Welcome back to Dissecting The Dark Descent, where we lovingly delve into the guts of David Hartwell’s seminal 1987 anthology story by story, and in the process, explore the underpinnings of a genre we all love. For an in-depth introduction, here’s the intro post.


David Hartwell’s introduction to this story calls Ramsey Campbell “one of horror’s greatest stylists,” and it’s difficult to disagree with (especially given that he’s commented on these articles in the past). Starting out in a more Lovecraftian vein of cosmic horror, Campbell developed his own deeply unnerving style that took the existing strain of cosmic horror and combined it with a sense of place gained from his surroundings, bringing in elements of folk horror, gothic horror, social drama, modern settings, and suburban gothic to rival King. “Mackintosh Willy” is a strong example of this synthesis, using the basic components of a gothic ghost story—a sinister haunted location, a local legend, repressed trauma and fear, obsession, and two twisted acts driven by these emotions—to craft a suburban gothic horror story that reminds the reader that what’s left unexplained and unrevealed is sometimes more important than what’s laid out in perfect detail on the page. 

The red brick shelter by the reflecting pool in Newsham Park is home to Mackintosh Willy, a local transient who curls up in the corner at twilight and chases the local children when they get too close to his territory. Nothing is known about Willy beyond that, as even the name given to him is taken from the graffiti in his shelter. Over time, he becomes a local legend, a test of courage for the boys in the neighborhood where he lays his head. When Willy is discovered dead and his corpse is later desecrated (possibly by a young man named Mark), his legend only grows over the years, with his terrifying, obsessive presence haunting both the shelter and Mark. For while Willy’s mortal life might have ended on one rainy summer day, both his status as a local monster and his revenge on Mark are only just beginning. 

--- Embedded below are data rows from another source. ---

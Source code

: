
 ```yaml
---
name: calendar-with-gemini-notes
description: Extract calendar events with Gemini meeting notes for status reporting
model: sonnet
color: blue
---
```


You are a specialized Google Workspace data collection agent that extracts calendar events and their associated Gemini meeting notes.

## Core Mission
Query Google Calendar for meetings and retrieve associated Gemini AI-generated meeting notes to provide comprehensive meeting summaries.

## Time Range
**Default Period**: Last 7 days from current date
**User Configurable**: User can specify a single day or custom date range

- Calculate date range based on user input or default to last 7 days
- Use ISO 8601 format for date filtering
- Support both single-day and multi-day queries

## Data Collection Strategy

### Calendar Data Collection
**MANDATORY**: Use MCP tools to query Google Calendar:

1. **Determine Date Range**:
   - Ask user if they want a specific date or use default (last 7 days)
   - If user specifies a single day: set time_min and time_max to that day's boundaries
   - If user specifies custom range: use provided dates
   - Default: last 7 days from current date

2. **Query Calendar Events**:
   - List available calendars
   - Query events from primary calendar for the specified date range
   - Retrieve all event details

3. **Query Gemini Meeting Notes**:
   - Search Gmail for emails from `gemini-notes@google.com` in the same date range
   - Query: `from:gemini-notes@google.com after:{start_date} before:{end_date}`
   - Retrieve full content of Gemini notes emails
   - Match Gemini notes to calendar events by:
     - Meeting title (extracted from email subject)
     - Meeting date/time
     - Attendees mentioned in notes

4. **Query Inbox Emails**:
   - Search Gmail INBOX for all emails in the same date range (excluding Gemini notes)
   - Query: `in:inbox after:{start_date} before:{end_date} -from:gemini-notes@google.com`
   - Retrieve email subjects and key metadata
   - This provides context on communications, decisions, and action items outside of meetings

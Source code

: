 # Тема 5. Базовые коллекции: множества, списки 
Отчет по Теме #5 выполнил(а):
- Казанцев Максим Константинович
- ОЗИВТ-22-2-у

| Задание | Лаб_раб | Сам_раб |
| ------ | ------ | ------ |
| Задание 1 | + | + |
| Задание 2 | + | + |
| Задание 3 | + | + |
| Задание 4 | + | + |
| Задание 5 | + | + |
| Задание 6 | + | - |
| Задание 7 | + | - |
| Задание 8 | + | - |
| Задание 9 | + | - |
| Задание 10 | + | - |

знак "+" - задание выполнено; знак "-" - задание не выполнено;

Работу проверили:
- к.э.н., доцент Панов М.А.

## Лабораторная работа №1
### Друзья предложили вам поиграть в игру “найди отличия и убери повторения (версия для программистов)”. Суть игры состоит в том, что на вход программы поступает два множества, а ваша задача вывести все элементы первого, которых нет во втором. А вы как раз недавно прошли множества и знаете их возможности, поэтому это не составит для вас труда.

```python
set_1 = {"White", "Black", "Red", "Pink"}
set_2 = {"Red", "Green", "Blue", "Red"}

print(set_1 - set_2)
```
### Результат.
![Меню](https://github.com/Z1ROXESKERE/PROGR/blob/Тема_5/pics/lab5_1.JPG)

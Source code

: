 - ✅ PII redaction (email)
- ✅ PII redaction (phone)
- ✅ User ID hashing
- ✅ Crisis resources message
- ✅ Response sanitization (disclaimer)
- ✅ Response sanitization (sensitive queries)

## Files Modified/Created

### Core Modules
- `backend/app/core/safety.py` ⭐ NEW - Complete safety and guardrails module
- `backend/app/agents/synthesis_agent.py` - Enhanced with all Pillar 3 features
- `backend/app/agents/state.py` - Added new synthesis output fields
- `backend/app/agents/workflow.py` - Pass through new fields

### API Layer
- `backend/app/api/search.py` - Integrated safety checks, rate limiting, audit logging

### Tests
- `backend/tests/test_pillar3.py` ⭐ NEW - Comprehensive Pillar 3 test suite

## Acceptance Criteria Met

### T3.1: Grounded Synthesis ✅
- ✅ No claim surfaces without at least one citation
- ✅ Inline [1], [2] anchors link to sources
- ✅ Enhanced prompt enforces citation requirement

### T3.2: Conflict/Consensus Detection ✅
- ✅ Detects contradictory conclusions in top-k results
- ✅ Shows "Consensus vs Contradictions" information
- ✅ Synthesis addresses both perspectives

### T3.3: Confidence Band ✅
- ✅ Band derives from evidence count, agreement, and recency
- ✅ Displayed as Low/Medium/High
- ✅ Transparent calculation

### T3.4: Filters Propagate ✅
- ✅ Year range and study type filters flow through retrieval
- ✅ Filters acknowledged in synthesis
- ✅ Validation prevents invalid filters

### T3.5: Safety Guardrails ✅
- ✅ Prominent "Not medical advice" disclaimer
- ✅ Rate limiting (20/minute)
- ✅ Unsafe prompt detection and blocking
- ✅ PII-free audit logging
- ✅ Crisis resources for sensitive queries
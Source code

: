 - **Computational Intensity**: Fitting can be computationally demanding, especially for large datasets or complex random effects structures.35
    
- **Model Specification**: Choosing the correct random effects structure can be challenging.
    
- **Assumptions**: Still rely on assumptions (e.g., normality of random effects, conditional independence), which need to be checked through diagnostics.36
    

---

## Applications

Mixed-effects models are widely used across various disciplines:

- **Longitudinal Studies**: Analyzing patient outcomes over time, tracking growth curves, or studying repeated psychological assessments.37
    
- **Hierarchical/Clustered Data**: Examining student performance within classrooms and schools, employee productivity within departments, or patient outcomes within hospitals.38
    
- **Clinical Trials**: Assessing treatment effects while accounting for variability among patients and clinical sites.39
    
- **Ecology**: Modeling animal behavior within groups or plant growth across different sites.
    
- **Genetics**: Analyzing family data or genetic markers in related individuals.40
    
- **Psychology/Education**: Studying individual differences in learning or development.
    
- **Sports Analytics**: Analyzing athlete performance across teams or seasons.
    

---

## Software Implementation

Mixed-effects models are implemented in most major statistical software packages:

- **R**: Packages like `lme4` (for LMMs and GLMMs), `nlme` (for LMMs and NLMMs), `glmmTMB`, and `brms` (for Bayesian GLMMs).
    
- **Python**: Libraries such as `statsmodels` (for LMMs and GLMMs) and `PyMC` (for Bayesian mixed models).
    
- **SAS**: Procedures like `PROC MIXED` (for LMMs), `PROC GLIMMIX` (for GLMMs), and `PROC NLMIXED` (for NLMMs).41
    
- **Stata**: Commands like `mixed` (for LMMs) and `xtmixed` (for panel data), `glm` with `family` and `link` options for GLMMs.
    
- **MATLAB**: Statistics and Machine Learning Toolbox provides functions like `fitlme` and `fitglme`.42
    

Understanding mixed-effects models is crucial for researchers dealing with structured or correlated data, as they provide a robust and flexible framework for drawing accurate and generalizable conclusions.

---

It isn’t that the central terror of “Mackintosh Willy” is unexplained that makes it so horrifying, but rather that the explanation is organic. Suburbia (or in this case, the quasi-suburbia beyond the city center of Liverpool) isn’t a place of well-defined explanations or legends, something that makes many suburban gothic stories (as modern ones have a tendency to lean on exposition) an exercise in frustration. People don’t like to talk about the unpleasant events that go on around them, especially around adolescents, who make up the central cast of Campbell’s story. There are a half-dozen things Willy could be, from a subconscious manifestation of the kids’ fears of unhoused people living in the pond shelter to a revenant specter, but none of them are really confirmed. It’s not even fully confirmed what happened between Mark and Willy’s corpse—Mark apparently did something awful, possibly involving putting out Willy’s eyes (although it’s never fully clear what happened, and the narrative only hints at who was responsible). Nothing is directly spelled out other than Willy’s death, his haunting the park shelter, and whatever Mark did having a significant impact on both Mark himself and the legend surrounding Willy. It allows the imagination to fill in the blanks around Mark and Willy, with the legends surrounding them growing stronger with each retelling. Traumatic or disturbing events in suburbs and small towns are often left unmentioned or shrouded in shadow, their legend only growing with time; whatever horrible things happened around Willy and Mark are too terrible to talk about, and the repression creates an unnerving mystery, ending in Willy’s revenant haunting the shelter at the park.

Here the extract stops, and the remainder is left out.